Jhatli los guió hasta la escalera, en medio de la más total oscuridad, en las horas previas a las primeras luces del alba. El muchacho tanteó con la punta del pie y subió el primer escalón.
No había conseguido superar el cuarto, cuando unos brazos musculosos lo sujetaron. Una mano áspera le tapó la boca mientras los brazos lo apretaban contra un cuerpo.
Un cuerpo cubierto por un caparazón metálico.
De las crónicas de Coton:
Las bestias de la oscuridad aparecen en los escalones de la pirámide. Jhatli, su primer prisionero, lucha por un momento, y después permanece inmóvil.
Observo la escena, consternado, y no puedo evitar retroceder, porque estas bestias son tan corruptas como las criaturas de la Mano Viperina.
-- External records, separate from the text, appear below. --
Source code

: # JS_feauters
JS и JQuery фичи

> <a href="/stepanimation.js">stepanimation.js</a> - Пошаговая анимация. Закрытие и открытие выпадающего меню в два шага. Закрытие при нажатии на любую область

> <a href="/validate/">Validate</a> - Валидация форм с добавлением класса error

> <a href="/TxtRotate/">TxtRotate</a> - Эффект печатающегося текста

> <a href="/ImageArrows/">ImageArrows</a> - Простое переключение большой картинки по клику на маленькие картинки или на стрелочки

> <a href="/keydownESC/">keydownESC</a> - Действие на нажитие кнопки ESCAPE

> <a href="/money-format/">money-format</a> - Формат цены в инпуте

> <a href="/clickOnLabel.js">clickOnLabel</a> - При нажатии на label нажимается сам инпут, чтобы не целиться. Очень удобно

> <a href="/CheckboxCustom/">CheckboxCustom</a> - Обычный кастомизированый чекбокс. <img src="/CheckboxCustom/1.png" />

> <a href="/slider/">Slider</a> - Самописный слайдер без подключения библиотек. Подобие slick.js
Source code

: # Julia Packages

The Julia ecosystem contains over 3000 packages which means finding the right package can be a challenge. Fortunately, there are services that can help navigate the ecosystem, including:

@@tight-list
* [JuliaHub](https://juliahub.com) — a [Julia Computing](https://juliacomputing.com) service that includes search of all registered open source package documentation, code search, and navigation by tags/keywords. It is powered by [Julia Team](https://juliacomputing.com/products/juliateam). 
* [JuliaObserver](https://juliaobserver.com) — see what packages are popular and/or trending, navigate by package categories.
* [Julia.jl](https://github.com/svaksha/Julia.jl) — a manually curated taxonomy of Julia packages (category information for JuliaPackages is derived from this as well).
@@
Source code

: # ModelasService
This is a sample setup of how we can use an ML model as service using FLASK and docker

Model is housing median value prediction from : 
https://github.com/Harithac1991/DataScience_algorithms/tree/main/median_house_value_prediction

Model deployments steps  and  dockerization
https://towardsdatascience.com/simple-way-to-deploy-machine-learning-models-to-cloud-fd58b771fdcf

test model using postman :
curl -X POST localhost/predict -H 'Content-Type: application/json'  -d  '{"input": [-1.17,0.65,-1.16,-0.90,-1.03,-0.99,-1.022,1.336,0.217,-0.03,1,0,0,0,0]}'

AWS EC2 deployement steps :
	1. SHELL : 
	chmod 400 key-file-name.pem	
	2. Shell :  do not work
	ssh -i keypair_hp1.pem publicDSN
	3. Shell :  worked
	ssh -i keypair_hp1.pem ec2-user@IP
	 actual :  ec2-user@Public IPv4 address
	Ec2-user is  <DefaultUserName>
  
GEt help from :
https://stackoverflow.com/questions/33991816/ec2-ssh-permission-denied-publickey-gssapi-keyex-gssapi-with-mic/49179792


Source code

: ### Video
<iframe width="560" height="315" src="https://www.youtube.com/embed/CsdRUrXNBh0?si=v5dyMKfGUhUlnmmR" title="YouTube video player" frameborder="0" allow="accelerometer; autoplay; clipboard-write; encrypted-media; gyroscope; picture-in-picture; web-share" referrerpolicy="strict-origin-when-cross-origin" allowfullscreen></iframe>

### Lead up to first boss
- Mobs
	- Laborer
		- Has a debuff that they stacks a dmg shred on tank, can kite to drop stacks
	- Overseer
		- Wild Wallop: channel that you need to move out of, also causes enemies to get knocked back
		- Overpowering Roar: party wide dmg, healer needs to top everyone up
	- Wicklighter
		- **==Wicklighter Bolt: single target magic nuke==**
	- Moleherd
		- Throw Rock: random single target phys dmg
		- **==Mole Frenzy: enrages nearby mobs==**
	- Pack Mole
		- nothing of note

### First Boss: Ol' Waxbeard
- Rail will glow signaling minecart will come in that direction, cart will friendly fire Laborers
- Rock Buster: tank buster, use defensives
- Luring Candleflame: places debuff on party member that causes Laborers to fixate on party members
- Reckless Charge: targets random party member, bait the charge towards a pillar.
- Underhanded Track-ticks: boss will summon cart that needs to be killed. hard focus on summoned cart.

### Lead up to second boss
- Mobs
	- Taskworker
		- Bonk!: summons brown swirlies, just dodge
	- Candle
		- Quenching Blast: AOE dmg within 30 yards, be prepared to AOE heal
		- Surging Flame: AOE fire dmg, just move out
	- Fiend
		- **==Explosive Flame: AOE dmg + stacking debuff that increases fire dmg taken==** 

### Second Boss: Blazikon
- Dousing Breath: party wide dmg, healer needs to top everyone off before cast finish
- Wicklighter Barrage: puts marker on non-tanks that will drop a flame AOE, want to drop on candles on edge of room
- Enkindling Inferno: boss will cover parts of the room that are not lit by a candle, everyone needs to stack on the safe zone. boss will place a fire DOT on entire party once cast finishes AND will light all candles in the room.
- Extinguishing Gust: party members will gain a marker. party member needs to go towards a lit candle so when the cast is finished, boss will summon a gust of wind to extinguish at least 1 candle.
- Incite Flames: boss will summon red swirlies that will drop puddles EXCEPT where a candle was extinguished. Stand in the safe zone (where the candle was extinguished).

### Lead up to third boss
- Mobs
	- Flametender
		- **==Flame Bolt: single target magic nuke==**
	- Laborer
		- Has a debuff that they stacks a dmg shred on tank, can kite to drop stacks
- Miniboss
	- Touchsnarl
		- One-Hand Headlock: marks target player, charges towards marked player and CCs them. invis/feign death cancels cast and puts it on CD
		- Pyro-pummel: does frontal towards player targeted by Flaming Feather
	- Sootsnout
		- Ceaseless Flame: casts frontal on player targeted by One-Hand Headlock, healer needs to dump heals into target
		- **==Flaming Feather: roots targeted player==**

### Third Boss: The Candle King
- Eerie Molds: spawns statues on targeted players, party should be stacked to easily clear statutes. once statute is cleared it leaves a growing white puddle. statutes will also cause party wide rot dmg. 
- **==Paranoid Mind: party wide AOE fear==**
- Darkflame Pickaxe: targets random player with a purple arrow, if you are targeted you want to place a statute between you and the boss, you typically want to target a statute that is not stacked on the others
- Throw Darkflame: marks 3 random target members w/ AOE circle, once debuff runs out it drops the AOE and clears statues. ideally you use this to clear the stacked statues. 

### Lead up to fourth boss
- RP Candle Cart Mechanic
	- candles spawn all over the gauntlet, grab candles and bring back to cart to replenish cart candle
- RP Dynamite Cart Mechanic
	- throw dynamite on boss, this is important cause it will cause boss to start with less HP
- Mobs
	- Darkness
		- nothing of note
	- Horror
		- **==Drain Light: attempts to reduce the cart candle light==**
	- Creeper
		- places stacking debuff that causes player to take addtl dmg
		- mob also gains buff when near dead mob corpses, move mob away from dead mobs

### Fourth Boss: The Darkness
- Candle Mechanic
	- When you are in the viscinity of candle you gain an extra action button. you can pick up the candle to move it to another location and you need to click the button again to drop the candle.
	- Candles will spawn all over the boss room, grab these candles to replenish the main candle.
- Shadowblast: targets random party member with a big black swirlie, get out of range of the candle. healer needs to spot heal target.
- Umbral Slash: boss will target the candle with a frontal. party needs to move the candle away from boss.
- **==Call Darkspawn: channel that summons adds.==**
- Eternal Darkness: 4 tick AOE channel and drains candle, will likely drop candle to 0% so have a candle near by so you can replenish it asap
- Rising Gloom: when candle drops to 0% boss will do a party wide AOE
En sus cuerpos deformados, en sus patas peludas de araña, exhiben el castigo impuesto por su dios.
Ahora, entre las criaturas de la noche, veo a una que es blanca, que se mantiene apartada de las demás; nos contempla desde la cumbre, y a nosotros nos parece enorme. No hay duda de que es una hembra, peligrosa y dotada de mucho poder.
Además, es una criatura de la
zarpamagia
. Presiento el poder de Zaltec en su interior, y comprendo que representa una amenaza que debemos destruir a cualquier precio.
Dominado por su ímpetu guerrero, Halloran no se detuvo a pensar. En medio de la profunda oscuridad, vio las horribles siluetas que descendían por la escalera de la pirámide, y a Jhatli prisionero entre los brazos de uno de aquellos seres, unos cuantos escalones más arriba.
Empuñó su espada y, un segundo más tarde, la sangre oscura y pegajosa de la draraña manchaba la hoja resplandeciente. La criatura cayó muerta, y la siguiente retrocedió en el acto, para situarse fuera del alcance del espadachín.